= EXERCISE GOAL =
Please give the data again in full, precisely as it is written.

╔══

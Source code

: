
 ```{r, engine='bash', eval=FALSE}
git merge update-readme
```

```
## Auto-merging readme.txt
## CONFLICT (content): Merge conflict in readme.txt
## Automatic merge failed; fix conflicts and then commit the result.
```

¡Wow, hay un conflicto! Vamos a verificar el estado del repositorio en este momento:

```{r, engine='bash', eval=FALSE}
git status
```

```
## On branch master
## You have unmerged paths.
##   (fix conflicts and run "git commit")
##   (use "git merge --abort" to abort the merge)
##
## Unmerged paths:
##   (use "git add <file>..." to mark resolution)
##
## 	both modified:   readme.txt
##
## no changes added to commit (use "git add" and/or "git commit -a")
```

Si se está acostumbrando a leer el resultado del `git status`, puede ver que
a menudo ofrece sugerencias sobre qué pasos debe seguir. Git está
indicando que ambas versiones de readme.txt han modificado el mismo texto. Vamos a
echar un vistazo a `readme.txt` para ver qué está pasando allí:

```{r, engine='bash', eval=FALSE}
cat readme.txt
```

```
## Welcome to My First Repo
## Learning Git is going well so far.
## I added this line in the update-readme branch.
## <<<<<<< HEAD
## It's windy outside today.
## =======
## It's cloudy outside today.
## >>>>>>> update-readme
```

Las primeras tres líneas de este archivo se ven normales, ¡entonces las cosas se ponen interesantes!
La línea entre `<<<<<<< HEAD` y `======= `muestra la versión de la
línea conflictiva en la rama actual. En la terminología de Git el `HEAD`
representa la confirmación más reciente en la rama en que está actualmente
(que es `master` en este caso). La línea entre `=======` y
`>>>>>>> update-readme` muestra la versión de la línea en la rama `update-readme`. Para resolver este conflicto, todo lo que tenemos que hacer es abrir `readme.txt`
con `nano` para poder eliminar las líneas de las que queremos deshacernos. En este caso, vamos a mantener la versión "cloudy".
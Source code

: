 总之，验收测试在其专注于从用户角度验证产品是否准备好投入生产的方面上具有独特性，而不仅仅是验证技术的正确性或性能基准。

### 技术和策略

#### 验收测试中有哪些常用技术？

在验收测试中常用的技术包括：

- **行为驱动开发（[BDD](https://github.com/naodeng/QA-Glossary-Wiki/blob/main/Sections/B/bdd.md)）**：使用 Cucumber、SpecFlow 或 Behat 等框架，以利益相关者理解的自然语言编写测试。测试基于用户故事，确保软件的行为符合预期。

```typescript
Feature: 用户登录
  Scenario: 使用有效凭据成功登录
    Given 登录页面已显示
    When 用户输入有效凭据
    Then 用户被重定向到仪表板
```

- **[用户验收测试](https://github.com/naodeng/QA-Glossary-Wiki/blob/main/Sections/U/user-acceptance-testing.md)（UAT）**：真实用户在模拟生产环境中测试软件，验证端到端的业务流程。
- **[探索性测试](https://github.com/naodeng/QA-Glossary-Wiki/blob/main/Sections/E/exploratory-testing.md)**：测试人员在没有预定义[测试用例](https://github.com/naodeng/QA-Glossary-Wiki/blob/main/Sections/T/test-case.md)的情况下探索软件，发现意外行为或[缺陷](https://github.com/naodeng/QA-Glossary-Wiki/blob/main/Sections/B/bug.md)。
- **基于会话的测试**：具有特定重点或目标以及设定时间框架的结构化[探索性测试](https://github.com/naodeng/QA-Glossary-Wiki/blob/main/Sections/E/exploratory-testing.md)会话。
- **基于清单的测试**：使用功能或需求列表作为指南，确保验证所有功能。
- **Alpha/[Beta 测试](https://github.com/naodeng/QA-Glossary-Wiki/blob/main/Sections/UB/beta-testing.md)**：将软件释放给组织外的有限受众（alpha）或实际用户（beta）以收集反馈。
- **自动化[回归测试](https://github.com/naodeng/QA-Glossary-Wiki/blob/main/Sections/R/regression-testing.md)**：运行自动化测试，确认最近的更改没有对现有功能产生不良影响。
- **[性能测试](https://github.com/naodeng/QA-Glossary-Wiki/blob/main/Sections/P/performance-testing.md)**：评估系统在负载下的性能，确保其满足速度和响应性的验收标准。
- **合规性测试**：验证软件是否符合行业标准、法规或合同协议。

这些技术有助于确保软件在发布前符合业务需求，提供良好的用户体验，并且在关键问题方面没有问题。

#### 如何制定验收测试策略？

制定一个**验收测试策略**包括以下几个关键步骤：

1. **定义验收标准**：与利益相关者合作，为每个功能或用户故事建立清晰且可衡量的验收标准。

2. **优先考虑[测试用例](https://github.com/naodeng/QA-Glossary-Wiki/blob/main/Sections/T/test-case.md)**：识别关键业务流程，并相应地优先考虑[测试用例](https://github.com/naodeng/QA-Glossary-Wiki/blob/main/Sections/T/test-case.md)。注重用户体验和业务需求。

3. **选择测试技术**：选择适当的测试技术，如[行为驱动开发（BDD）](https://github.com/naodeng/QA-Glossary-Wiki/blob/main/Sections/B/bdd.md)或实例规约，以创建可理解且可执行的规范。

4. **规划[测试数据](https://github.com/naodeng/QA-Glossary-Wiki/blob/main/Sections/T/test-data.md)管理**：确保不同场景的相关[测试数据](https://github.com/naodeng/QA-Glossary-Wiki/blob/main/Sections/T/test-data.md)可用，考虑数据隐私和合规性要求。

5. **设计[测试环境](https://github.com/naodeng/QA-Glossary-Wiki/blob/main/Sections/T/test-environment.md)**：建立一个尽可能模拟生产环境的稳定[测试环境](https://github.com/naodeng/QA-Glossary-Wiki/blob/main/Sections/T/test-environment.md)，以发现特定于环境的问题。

╚══

= WRITTEN RESPONSE =
Source code

:
 ```{r, engine='bash', eval=FALSE}
git merge update-readme
```

```
## Auto-merging readme.txt
## CONFLICT (content): Merge conflict in readme.txt
## Automatic merge failed; fix conflicts and then commit the result.
```

¡Wow, hay un conflicto! Vamos a verificar el estado del repositorio en este momento:

```{r, engine='bash', eval=FALSE}
git status
```

```
## On branch master
## You have unmerged paths.
##   (fix conflicts and run "git commit")
##   (use "git merge --abort" to abort the merge)
##
## Unmerged paths:
##   (use "git add <file>..." to mark resolution)
##
## 	both modified:   readme.txt
##
## no changes added to commit (use "git add" and/or "git commit -a")
```

Si se está acostumbrando a leer el resultado del `git status`, puede ver que
a menudo ofrece sugerencias sobre qué pasos debe seguir. Git está
indicando que ambas versiones de readme.txt han modificado el mismo texto. Vamos a
echar un vistazo a `readme.txt` para ver qué está pasando allí:

```{r, engine='bash', eval=FALSE}
cat readme.txt
```

```
## Welcome to My First Repo
## Learning Git is going well so far.
## I added this line in the update-readme branch.
## <<<<<<< HEAD
## It's windy outside today.
## =======
## It's cloudy outside today.
## >>>>>>> update-readme
```

Las primeras tres líneas de este archivo se ven normales, ¡entonces las cosas se ponen interesantes!
La línea entre `<<<<<<< HEAD` y `======= `muestra la versión de la
línea conflictiva en la rama actual. En la terminología de Git el `HEAD`
representa la confirmación más reciente en la rama en que está actualmente
(que es `master` en este caso). La línea entre `=======` y
`>>>>>>> update-readme` muestra la versión de la línea en la rama `update-readme`. Para resolver este conflicto, todo lo que tenemos que hacer es abrir `readme.txt`
con `nano` para poder eliminar las líneas de las que queremos deshacernos. En este caso, vamos a mantener la versión "cloudy".
Source code

: 总之，验收测试在其专注于从用户角度验证产品是否准备好投入生产的方面上具有独特性，而不仅仅是验证技术的正确性或性能基准。

### 技术和策略

#### 验收测试中有哪些常用技术？

在验收测试中常用的技术包括：

- **行为驱动开发（[BDD](https://github.com/naodeng/QA-Glossary-Wiki/blob/main/Sections/B/bdd.md)）**：使用 Cucumber、SpecFlow 或 Behat 等框架，以利益相关者理解的自然语言编写测试。测试基于用户故事，确保软件的行为符合预期。

```typescript
Feature: 用户登录
  Scenario: 使用有效凭据成功登录
    Given 登录页面已显示
    When 用户输入有效凭据
    Then 用户被重定向到仪表板
```

- **[用户验收测试](https://github.com/naodeng/QA-Glossary-Wiki/blob/main/Sections/U/user-acceptance-testing.md)（UAT）**：真实用户在模拟生产环境中测试软件，验证端到端的业务流程。
- **[探索性测试](https://github.com/naodeng/QA-Glossary-Wiki/blob/main/Sections/E/exploratory-testing.md)**：测试人员在没有预定义[测试用例](https://github.com/naodeng/QA-Glossary-Wiki/blob/main/Sections/T/test-case.md)的情况下探索软件，发现意外行为或[缺陷](https://github.com/naodeng/QA-Glossary-Wiki/blob/main/Sections/B/bug.md)。
- **基于会话的测试**：具有特定重点或目标以及设定时间框架的结构化[探索性测试](https://github.com/naodeng/QA-Glossary-Wiki/blob/main/Sections/E/exploratory-testing.md)会话。
- **基于清单的测试**：使用功能或需求列表作为指南，确保验证所有功能。
- **Alpha/[Beta 测试](https://github.com/naodeng/QA-Glossary-Wiki/blob/main/Sections/UB/beta-testing.md)**：将软件释放给组织外的有限受众（alpha）或实际用户（beta）以收集反馈。
- **自动化[回归测试](https://github.com/naodeng/QA-Glossary-Wiki/blob/main/Sections/R/regression-testing.md)**：运行自动化测试，确认最近的更改没有对现有功能产生不良影响。
- **[性能测试](https://github.com/naodeng/QA-Glossary-Wiki/blob/main/Sections/P/performance-testing.md)**：评估系统在负载下的性能，确保其满足速度和响应性的验收标准。
- **合规性测试**：验证软件是否符合行业标准、法规或合同协议。

这些技术有助于确保软件在发布前符合业务需求，提供良好的用户体验，并且在关键问题方面没有问题。

#### 如何制定验收测试策略？

制定一个**验收测试策略**包括以下几个关键步骤：

1. **定义验收标准**：与利益相关者合作，为每个功能或用户故事建立清晰且可衡量的验收标准。

2. **优先考虑[测试用例](https://github.com/naodeng/QA-Glossary-Wiki/blob/main/Sections/T/test-case.md)**：识别关键业务流程，并相应地优先考虑[测试用例](https://github.com/naodeng/QA-Glossary-Wiki/blob/main/Sections/T/test-case.md)。注重用户体验和业务需求。

3. **选择测试技术**：选择适当的测试技术，如[行为驱动开发（BDD）](https://github.com/naodeng/QA-Glossary-Wiki/blob/main/Sections/B/bdd.md)或实例规约，以创建可理解且可执行的规范。

4. **规划[测试数据](https://github.com/naodeng/QA-Glossary-Wiki/blob/main/Sections/T/test-data.md)管理**：确保不同场景的相关[测试数据](https://github.com/naodeng/QA-Glossary-Wiki/blob/main/Sections/T/test-data.md)可用，考虑数据隐私和合规性要求。

5. **设计[测试环境](https://github.com/naodeng/QA-Glossary-Wiki/blob/main/Sections/T/test-environment.md)**：建立一个尽可能模拟生产环境的稳定[测试环境](https://github.com/naodeng/QA-Glossary-Wiki/blob/main/Sections/T/test-environment.md)，以发现特定于环境的问题。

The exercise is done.